Goosebumps was a series of classic horror books for kids written by R. L. Stine. They were extremely popular when I was growing up. Even these days, the volume sales of the series as a whole is second only to the more recent Harry Potter series. Before I gave these old books away, I decided to reread the books I had and write my thoughts on them. An interesting thing about Goosebumps was that both my sister and I liked it. My sister and I never got along, so it was rare sight for something to interest both of us. In fact, my sister originally got the first Goosebumps book. I only got into it after borrowing the books from her.
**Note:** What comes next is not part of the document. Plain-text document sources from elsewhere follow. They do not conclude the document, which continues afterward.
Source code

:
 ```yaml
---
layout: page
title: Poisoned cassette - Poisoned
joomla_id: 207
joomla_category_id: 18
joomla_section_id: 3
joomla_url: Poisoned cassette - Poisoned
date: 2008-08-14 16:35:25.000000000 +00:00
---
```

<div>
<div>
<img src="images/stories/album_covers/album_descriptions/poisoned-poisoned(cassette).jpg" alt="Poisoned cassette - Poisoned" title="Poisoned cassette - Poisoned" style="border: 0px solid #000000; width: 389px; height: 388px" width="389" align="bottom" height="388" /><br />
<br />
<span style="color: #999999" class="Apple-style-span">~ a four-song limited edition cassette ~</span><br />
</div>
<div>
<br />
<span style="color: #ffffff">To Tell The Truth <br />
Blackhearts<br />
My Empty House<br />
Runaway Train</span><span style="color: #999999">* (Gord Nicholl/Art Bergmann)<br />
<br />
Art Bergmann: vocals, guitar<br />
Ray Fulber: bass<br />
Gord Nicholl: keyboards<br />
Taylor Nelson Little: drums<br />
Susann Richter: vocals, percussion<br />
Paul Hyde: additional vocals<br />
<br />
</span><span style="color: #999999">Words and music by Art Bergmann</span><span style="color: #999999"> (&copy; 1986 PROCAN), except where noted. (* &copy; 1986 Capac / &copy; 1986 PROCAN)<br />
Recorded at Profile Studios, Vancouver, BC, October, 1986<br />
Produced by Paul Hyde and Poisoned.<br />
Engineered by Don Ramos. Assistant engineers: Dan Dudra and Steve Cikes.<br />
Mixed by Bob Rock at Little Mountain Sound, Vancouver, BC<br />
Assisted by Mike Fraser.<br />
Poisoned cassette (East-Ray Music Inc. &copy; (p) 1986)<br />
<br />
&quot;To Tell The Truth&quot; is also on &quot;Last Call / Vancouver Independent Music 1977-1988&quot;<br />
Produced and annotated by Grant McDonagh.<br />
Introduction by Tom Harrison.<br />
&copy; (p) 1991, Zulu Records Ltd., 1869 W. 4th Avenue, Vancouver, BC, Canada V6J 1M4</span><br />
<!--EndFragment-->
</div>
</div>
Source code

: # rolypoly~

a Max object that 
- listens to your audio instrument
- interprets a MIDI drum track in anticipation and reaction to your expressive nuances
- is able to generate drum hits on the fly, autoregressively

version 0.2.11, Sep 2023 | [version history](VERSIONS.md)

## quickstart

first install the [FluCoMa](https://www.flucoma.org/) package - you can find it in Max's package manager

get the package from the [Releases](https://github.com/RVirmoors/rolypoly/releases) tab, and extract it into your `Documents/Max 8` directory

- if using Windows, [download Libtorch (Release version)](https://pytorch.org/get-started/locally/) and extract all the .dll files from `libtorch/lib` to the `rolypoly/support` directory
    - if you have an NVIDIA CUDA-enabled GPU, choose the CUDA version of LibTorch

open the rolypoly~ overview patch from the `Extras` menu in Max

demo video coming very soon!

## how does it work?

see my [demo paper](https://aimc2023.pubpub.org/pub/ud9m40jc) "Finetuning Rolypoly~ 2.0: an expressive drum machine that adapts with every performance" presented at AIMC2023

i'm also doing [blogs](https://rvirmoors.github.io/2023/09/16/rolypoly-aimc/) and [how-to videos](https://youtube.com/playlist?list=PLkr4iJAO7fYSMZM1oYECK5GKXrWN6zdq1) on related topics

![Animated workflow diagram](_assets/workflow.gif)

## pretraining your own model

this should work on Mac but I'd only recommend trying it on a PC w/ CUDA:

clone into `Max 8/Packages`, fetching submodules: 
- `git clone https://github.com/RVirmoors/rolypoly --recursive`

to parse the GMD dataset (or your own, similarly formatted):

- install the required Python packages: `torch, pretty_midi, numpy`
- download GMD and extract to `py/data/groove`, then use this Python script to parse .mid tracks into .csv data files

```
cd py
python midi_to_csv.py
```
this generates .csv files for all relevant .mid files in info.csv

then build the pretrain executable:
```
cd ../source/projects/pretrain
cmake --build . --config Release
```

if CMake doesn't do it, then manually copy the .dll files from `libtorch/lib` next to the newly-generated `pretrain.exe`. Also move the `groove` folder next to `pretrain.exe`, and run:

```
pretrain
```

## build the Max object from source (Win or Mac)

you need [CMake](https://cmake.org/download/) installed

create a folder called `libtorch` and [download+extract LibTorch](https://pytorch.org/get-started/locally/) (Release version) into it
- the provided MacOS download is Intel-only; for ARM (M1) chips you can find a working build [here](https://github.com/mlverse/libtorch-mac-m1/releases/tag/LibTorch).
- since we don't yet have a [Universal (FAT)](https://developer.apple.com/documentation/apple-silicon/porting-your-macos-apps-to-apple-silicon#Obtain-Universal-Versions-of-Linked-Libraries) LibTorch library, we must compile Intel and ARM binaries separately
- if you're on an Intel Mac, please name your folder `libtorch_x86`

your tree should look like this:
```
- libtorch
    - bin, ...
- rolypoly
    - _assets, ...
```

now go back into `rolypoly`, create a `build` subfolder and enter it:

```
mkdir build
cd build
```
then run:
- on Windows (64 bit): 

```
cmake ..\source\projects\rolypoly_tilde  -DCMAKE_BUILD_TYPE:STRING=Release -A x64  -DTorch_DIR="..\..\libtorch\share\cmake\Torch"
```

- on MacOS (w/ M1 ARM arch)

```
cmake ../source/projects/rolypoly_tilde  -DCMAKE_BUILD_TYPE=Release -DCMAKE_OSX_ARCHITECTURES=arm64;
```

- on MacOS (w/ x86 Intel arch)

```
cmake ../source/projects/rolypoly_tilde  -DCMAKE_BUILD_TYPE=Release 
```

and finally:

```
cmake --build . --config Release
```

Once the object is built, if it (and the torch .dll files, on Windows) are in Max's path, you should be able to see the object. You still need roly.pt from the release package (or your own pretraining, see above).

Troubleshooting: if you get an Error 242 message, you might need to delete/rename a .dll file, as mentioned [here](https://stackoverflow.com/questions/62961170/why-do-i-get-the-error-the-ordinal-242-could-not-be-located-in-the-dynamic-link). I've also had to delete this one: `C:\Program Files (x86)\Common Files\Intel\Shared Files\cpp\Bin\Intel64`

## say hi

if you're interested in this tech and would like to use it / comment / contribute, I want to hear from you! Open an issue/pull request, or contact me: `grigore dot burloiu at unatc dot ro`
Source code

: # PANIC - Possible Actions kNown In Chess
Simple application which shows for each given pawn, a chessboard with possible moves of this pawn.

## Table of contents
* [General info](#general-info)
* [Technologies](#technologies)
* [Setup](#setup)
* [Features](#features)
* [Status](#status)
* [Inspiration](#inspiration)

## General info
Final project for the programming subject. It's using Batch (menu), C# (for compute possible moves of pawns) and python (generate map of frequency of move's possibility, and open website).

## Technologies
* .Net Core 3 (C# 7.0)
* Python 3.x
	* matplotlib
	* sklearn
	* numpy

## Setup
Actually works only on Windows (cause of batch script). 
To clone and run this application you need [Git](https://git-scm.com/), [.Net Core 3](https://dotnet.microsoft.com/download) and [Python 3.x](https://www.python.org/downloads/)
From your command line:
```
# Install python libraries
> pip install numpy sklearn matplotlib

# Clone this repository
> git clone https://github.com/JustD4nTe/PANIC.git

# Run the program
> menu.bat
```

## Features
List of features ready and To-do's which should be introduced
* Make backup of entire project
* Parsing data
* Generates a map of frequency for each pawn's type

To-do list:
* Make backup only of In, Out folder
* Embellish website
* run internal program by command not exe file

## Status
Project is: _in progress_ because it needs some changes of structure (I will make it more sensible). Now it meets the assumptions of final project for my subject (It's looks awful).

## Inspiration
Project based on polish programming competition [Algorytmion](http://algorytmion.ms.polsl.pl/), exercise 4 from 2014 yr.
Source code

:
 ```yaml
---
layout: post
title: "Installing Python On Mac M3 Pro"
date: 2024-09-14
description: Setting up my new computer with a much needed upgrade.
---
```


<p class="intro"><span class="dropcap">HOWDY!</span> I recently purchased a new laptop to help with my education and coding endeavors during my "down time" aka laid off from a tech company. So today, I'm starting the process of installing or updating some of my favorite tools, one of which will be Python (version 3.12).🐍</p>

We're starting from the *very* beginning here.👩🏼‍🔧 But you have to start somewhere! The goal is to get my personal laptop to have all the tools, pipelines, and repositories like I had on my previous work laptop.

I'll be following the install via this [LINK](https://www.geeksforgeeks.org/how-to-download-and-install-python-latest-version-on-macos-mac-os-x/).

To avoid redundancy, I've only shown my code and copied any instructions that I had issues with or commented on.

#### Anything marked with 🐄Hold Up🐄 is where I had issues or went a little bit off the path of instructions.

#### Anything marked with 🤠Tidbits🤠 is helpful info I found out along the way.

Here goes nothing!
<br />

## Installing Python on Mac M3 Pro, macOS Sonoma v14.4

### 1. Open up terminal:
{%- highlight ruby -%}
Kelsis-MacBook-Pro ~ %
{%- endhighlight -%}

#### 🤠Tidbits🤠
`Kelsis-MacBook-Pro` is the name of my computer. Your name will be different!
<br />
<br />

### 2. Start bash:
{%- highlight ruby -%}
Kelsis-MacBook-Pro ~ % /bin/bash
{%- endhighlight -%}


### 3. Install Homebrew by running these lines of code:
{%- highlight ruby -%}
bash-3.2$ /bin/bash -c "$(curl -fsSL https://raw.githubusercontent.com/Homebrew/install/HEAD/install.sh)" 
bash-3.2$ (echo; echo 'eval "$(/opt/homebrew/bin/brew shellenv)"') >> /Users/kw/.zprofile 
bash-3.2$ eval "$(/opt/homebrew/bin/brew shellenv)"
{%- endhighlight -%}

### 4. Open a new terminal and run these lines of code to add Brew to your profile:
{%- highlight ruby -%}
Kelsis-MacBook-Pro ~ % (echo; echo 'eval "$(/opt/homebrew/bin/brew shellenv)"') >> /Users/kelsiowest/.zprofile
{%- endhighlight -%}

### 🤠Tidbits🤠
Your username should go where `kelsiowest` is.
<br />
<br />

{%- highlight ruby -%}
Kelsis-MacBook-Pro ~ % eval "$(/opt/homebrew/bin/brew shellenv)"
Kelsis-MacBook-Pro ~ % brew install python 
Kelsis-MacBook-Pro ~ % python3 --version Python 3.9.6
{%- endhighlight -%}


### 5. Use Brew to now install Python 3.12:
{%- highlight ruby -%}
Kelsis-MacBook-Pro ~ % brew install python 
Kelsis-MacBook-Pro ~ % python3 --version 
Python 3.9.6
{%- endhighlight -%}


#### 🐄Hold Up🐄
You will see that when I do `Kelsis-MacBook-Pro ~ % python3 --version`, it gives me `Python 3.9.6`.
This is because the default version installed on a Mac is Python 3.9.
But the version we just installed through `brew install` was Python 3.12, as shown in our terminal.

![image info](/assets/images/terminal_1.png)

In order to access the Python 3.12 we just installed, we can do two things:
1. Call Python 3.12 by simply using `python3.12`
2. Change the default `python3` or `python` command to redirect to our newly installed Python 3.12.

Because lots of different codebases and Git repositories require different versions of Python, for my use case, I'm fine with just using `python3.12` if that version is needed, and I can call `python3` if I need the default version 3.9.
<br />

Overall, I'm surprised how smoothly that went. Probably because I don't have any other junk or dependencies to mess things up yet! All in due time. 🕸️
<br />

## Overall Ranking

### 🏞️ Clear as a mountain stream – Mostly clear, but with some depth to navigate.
This book had a great story. Probably the best so far. It started out like a normal Goosebumps story but quickly changed. Again, it wasn’t a typical horror story. The main character, Skipper, saw one day a building that looked like the headquarters of the villain in a comic book series he was reading. He eventually worked up the courage to enter the building and found drawings of himself near a printing press. When he got home later he read the latest issue of the comic book only to find what he had just done that day in the story. Basically, his life became a comic book story. It took him awhile to figure it out, but he got to become the hero at the end.
This was a really cool story. I know I’ve seen a story like this somewhere, but I can’t remember where. I wished the book was longer, so more details could be explained. Like when he found the drawings of himself near a printing press, it made it seem like he was in the offices where the comics were printed. It was never explained who the writers were.
The author could have done another interesting thing in the story. He could have had the comic book writers or illustrators write what Skipper was to do. Then Skipper would be paralyzed from doing anything but what had been written. That would be true horror there. Imagine being alive but not having free will. You could be suffering from immense pain, but not be able to do anything about it. That would be a living hell.